Confronting history, Congress studies addition of lynching sites to national


The U.S. House is considering a bill that would put lynching sites in western Tennessee on track to become part of the National Park Service, part of a trend this year of Congress using the agency to advance discussions of the nation’s troubled and often violent racial history.

bill from U.S. Rep.
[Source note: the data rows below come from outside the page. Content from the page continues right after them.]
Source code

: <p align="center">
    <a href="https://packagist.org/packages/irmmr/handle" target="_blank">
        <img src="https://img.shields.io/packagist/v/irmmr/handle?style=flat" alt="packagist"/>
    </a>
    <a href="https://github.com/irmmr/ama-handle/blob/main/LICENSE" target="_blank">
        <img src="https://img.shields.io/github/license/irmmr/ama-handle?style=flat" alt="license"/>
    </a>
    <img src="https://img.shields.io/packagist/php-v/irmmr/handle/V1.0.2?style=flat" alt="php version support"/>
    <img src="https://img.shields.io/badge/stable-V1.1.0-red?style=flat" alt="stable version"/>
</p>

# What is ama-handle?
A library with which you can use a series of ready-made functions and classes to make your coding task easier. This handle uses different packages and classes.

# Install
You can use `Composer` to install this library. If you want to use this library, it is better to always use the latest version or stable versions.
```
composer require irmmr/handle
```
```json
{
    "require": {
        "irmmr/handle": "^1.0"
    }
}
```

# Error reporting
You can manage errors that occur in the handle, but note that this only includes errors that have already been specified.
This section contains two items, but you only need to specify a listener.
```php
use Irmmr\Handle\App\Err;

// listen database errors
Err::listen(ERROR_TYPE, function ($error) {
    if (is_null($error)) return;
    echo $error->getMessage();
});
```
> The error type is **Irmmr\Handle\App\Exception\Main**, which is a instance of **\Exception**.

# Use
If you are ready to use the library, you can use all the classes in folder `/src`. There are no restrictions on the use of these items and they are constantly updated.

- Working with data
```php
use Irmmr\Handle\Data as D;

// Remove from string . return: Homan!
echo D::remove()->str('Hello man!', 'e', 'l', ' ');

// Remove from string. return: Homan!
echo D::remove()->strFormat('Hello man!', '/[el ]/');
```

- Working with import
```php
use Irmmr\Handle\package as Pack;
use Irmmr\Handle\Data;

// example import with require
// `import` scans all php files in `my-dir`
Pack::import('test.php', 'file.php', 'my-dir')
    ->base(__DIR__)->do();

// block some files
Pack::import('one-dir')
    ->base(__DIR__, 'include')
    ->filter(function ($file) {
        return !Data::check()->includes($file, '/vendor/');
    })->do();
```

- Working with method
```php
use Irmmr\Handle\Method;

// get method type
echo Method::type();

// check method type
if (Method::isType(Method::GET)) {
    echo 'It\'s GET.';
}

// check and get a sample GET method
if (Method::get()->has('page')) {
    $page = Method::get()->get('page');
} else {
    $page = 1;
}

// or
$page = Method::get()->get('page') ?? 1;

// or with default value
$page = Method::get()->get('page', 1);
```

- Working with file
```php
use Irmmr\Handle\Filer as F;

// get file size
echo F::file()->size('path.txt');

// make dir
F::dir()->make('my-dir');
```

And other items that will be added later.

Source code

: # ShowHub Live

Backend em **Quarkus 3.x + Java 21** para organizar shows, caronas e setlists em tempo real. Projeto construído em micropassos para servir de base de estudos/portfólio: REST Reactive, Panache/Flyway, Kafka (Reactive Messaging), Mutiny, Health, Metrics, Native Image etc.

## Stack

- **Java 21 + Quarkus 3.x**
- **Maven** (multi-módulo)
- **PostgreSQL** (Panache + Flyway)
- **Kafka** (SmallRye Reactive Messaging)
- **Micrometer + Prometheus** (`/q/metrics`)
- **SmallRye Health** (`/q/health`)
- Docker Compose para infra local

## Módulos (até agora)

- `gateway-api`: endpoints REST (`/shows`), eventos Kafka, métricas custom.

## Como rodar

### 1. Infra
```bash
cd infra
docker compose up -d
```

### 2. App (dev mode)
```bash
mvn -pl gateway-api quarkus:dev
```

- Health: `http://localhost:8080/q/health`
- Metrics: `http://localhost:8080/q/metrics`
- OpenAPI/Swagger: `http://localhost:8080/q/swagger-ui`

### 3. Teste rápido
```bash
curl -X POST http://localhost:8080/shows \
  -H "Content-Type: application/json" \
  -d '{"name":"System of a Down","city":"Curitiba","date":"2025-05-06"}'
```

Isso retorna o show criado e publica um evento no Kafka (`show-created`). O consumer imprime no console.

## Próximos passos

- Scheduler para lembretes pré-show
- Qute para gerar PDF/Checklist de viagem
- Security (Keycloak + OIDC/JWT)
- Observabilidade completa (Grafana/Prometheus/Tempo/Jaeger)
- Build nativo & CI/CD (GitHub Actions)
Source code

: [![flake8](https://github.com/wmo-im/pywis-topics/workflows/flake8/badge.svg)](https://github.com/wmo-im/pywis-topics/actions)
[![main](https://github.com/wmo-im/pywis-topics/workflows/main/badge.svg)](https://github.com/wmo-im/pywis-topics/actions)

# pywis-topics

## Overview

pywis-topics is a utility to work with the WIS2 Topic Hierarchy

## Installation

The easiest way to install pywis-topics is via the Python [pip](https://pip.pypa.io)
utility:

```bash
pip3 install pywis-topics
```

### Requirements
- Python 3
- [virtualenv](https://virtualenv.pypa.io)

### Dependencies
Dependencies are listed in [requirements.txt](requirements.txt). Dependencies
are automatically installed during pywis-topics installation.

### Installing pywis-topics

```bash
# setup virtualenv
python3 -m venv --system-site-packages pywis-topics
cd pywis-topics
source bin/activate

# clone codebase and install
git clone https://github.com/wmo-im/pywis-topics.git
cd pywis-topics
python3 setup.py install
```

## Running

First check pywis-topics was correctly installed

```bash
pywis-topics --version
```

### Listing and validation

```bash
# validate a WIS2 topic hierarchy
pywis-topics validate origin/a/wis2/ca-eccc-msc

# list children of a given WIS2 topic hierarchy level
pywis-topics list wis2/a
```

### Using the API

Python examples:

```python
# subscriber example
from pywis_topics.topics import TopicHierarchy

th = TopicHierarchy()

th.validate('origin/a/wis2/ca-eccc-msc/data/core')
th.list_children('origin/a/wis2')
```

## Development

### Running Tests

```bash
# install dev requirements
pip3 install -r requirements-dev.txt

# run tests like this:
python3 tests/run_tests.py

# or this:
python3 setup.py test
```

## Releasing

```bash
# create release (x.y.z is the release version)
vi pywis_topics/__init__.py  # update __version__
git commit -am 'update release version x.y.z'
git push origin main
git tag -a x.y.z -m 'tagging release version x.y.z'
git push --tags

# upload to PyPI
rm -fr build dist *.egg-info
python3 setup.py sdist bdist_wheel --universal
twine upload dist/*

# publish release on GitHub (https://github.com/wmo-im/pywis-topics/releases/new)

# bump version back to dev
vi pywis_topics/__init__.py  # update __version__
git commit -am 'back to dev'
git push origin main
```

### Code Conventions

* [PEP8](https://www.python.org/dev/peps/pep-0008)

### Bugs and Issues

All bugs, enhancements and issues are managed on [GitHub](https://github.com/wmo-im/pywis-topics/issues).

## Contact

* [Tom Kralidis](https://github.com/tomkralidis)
Steve Cohen, a Tennessee Democrat, would require the National Park Service to study the feasibility of adding sites in and around Memphis where white mobs committed lynchings for decades, from just after the Civil War to the Jim Crow era.

Proponents of the bill say understanding an ugly past in which Black people were terrorized and murdered is important.

“Until we remind people of our past, we will not over overcome it, and we will not have a better society,” Cohen said during a July subcommittee hearing on the bill. “We need to recognize the errors in our past.”

Some 119 lynchings have been recorded in all regions of Virginia between 1866 and 1934, according to data collected through James Madison University’s “Racial Terror: Lynchings in Virginia” project.  Most of the lynchings were of Black men, although 22 were of White people.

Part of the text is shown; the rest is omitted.